Leipzig hatte beim Stand von 4:2 die Bayern mit je einer Ballberührung ausgespielt, was für den TV-Reporter und andere provokant wirkte.

Sabitzer über mögliche ÖFB-Team-Probleme

Der 23-Jährige hält über die überragende erste Saison in der deutschen Bundesliga fest: "Wir sind die jüngste Mannschaft in der Liga, vielleicht ist es deswegen noch höher einzustufen. Aber wir sind auch keine Stars, keine No Names. Wir halten einfach zusammen und unser Pressing-Spiel ist auch nicht jeder gewöhnt gewesen."
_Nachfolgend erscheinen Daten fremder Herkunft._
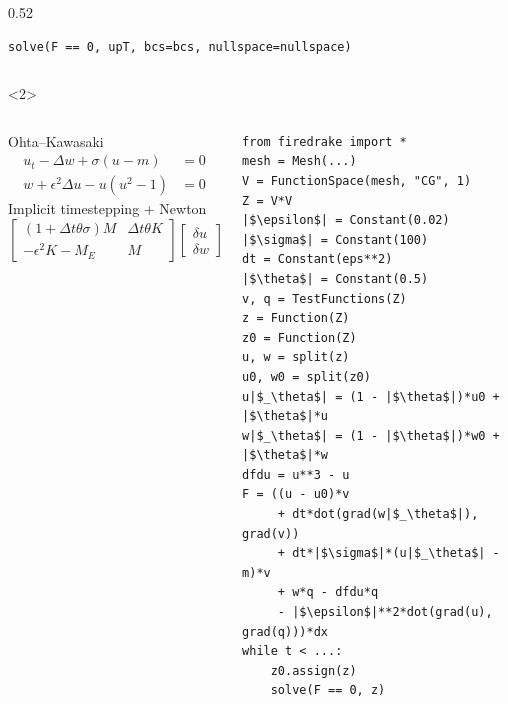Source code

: \documentclass[presentation,aspectratio=43]{beamer}
\begin{document}
\begin{frame}[fragile,t]
\begin{onlyenv}
\begin{columns}[t]
\begin{column}{0.52\framewidth}
\begin{verbatim}
solve(F == 0, upT, bcs=bcs, nullspace=nullspace)
\end{verbatim}
      \end{column}
    \end{columns}
  \end{onlyenv}
  \begin{onlyenv}<2>
    \begin{columns}[t]
      \begin{column}{0.47\textwidth}
        \begin{block}{Ohta--Kawasaki}
          \small
          \begin{align*}
            u_t - \Delta w + \sigma(u - m) &= 0\\
            w + \epsilon^2 \Delta u - u(u^2 - 1) &= 0
          \end{align*}
          Implicit timestepping + Newton
          \begin{equation*}
            \begin{bmatrix}
              (1 + \Delta t \theta \sigma)M  & \Delta t\theta K \\
              -\epsilon^2 K - M_E & M
            \end{bmatrix}
            \begin{bmatrix}
              \delta u \\
              \delta w
            \end{bmatrix} =
            \begin{bmatrix}
              f_1 \\
              f_2
            \end{bmatrix}
          \end{equation*}
        \end{block}
      \end{column}
      \begin{column}{0.52\textwidth}
\begin{verbatim}
from firedrake import *
mesh = Mesh(...)
V = FunctionSpace(mesh, "CG", 1)
Z = V*V
|$\epsilon$| = Constant(0.02)
|$\sigma$| = Constant(100)
dt = Constant(eps**2)
|$\theta$| = Constant(0.5)
v, q = TestFunctions(Z)
z = Function(Z)
z0 = Function(Z)
u, w = split(z)
u0, w0 = split(z0)
u|$_\theta$| = (1 - |$\theta$|)*u0 + |$\theta$|*u
w|$_\theta$| = (1 - |$\theta$|)*w0 + |$\theta$|*w
dfdu = u**3 - u
F = ((u - u0)*v
     + dt*dot(grad(w|$_\theta$|), grad(v))
     + dt*|$\sigma$|*(u|$_\theta$| - m)*v
     + w*q - dfdu*q
     - |$\epsilon$|**2*dot(grad(u), grad(q)))*dx
while t < ...:
    z0.assign(z)
    solve(F == 0, z)
\end{verbatim}
      \end{column}
    \end{columns}
  \end{onlyenv}
\end{frame}
\end{document}
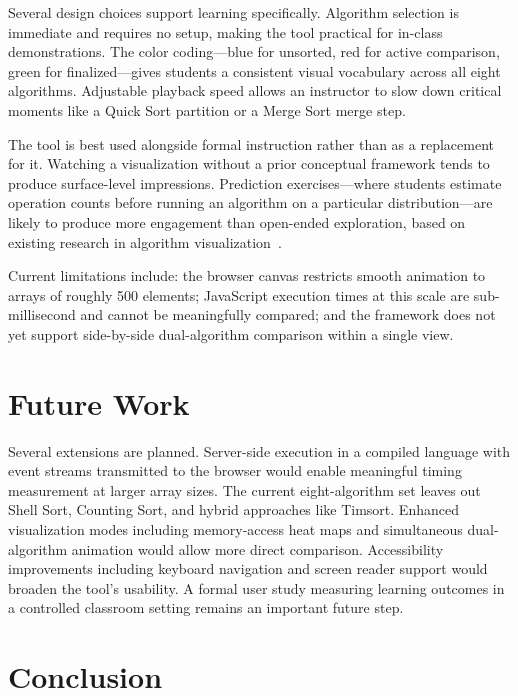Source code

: \documentclass[conference]{IEEEtran}
\begin{document}
Several design choices support learning specifically. Algorithm selection is
immediate and requires no setup, making the tool practical for in-class
demonstrations. The color coding---blue for unsorted, red for active
comparison, green for finalized---gives students a consistent visual vocabulary
across all eight algorithms. Adjustable playback speed allows an instructor to
slow down critical moments like a Quick Sort partition or a Merge Sort merge
step.

The tool is best used alongside formal instruction rather than as a replacement
for it. Watching a visualization without a prior conceptual framework tends to
produce surface-level impressions. Prediction exercises---where students
estimate operation counts before running an algorithm on a particular
distribution---are likely to produce more engagement than open-ended
exploration, based on existing research in algorithm
visualization~\cite{hundhausen2002,naps2002,stasko2009}.

Current limitations include: the browser canvas restricts smooth animation to
arrays of roughly 500 elements; JavaScript execution times at this scale are
sub-millisecond and cannot be meaningfully compared; and the framework does not
yet support side-by-side dual-algorithm comparison within a single view.

\section{Future Work}

Several extensions are planned. Server-side execution in a compiled language
with event streams transmitted to the browser would enable meaningful timing
measurement at larger array sizes. The current eight-algorithm set leaves out
Shell Sort, Counting Sort, and hybrid approaches like Timsort. Enhanced
visualization modes including memory-access heat maps and simultaneous
dual-algorithm animation would allow more direct comparison. Accessibility
improvements including keyboard navigation and screen reader support would
broaden the tool's usability. A formal user study measuring learning outcomes
in a controlled classroom setting remains an important future step.

\section{Conclusion}
\end{document}
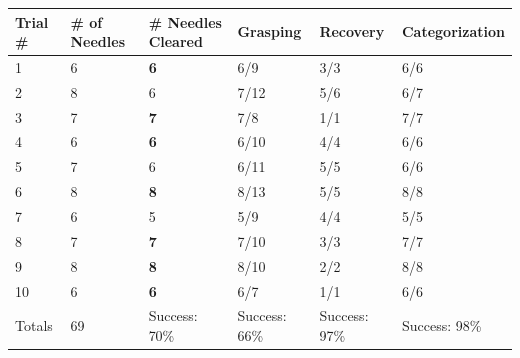 \begin{table}[ht!]\footnotesize
\centering
\label{big-experiment}
\begin{tabular}{l|l|l|l|l|l|}
{Trial \#} & { \# of Needles} & { \# Needles Cleared} & { Grasping} & { Recovery} & { Categorization} \\
\hline
1                               & 6                                    & {\color[HTML]{32CB00} \textbf{6}}         & 6/9                             & 3/3                             & 6/6                                   \\
2                               & 8                                    & 6                                         & 7/12                            & 5/6                             & 6/7                                   \\
3                               & 7                                    & {\color[HTML]{32CB00} \textbf{7}}         & 7/8                             & 1/1                             & 7/7                                   \\
4                               & 6                                    & {\color[HTML]{32CB00} \textbf{6}}         & 6/10                            & 4/4                             & 6/6                                   \\
5                               & 7                                    & 6                                         & 6/11                            & 5/5                             & 6/6                                   \\
6                               & 8                                    & {\color[HTML]{32CB00} \textbf{8}}         & 8/13                            & 5/5                             & 8/8                                   \\
7                               & 6                                    & 5                                         & 5/9                             & 4/4                             & 5/5                                   \\
8                               & 7                                    & {\color[HTML]{32CB00} \textbf{7}}         & 7/10                            & 3/3                             & 7/7                                   \\
9                               & 8                                    & {\color[HTML]{32CB00} \textbf{8}}         & 8/10                            & 2/2                             & 8/8                                   \\
10                              & 6                                    & {\color[HTML]{32CB00} \textbf{6}}         & 6/7                             & 1/1                             & 6/6                                   \\
Totals                          & 69                                   & Success: 70\%                             & Success: 66\%                   & Success: 97\%                   & Success: 98\%                        
\end{tabular}
\end{table}
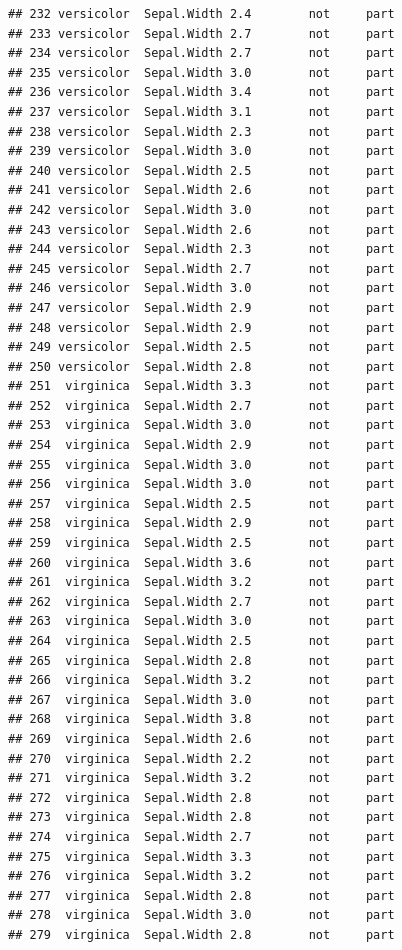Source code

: \documentclass[krantz2]{krantz}\usepackage{knitr}%
\begin{document}
\begin{knitrout}
\begin{kframe}
\begin{verbatim}
## 232 versicolor  Sepal.Width 2.4        not     part
## 233 versicolor  Sepal.Width 2.7        not     part
## 234 versicolor  Sepal.Width 2.7        not     part
## 235 versicolor  Sepal.Width 3.0        not     part
## 236 versicolor  Sepal.Width 3.4        not     part
## 237 versicolor  Sepal.Width 3.1        not     part
## 238 versicolor  Sepal.Width 2.3        not     part
## 239 versicolor  Sepal.Width 3.0        not     part
## 240 versicolor  Sepal.Width 2.5        not     part
## 241 versicolor  Sepal.Width 2.6        not     part
## 242 versicolor  Sepal.Width 3.0        not     part
## 243 versicolor  Sepal.Width 2.6        not     part
## 244 versicolor  Sepal.Width 2.3        not     part
## 245 versicolor  Sepal.Width 2.7        not     part
## 246 versicolor  Sepal.Width 3.0        not     part
## 247 versicolor  Sepal.Width 2.9        not     part
## 248 versicolor  Sepal.Width 2.9        not     part
## 249 versicolor  Sepal.Width 2.5        not     part
## 250 versicolor  Sepal.Width 2.8        not     part
## 251  virginica  Sepal.Width 3.3        not     part
## 252  virginica  Sepal.Width 2.7        not     part
## 253  virginica  Sepal.Width 3.0        not     part
## 254  virginica  Sepal.Width 2.9        not     part
## 255  virginica  Sepal.Width 3.0        not     part
## 256  virginica  Sepal.Width 3.0        not     part
## 257  virginica  Sepal.Width 2.5        not     part
## 258  virginica  Sepal.Width 2.9        not     part
## 259  virginica  Sepal.Width 2.5        not     part
## 260  virginica  Sepal.Width 3.6        not     part
## 261  virginica  Sepal.Width 3.2        not     part
## 262  virginica  Sepal.Width 2.7        not     part
## 263  virginica  Sepal.Width 3.0        not     part
## 264  virginica  Sepal.Width 2.5        not     part
## 265  virginica  Sepal.Width 2.8        not     part
## 266  virginica  Sepal.Width 3.2        not     part
## 267  virginica  Sepal.Width 3.0        not     part
## 268  virginica  Sepal.Width 3.8        not     part
## 269  virginica  Sepal.Width 2.6        not     part
## 270  virginica  Sepal.Width 2.2        not     part
## 271  virginica  Sepal.Width 3.2        not     part
## 272  virginica  Sepal.Width 2.8        not     part
## 273  virginica  Sepal.Width 2.8        not     part
## 274  virginica  Sepal.Width 2.7        not     part
## 275  virginica  Sepal.Width 3.3        not     part
## 276  virginica  Sepal.Width 3.2        not     part
## 277  virginica  Sepal.Width 2.8        not     part
## 278  virginica  Sepal.Width 3.0        not     part
## 279  virginica  Sepal.Width 2.8        not     part

\end{verbatim}
\end{kframe}
\end{knitrout}
\end{document}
Das Pressing könnte allerdings wiederum der Grund dafür sein, warum es im ÖFB-Team bei ihm nicht immer nach Wunsch verläuft. "Ich probiere immer meine Leistung zu bringen, aber es ist oft schon schwierig, weil im Nationalteam ein anderes System gefordert wird. Vielleicht ist das der Grund, warum ich nicht so 100 Prozent überzeugen kann."

Mit der direkten Champions-League-Quali erfüllt sich Sabitzer in jedem Fall einen Traum. Sein bisheriger Weg von der Admira, über Rapid zu Salzburg nach Leipzig verlief perfekt: "Ich hätte mir als junger Mensch nicht erträumt, dass es so schnell geht. Aber ich werde nicht aufhören."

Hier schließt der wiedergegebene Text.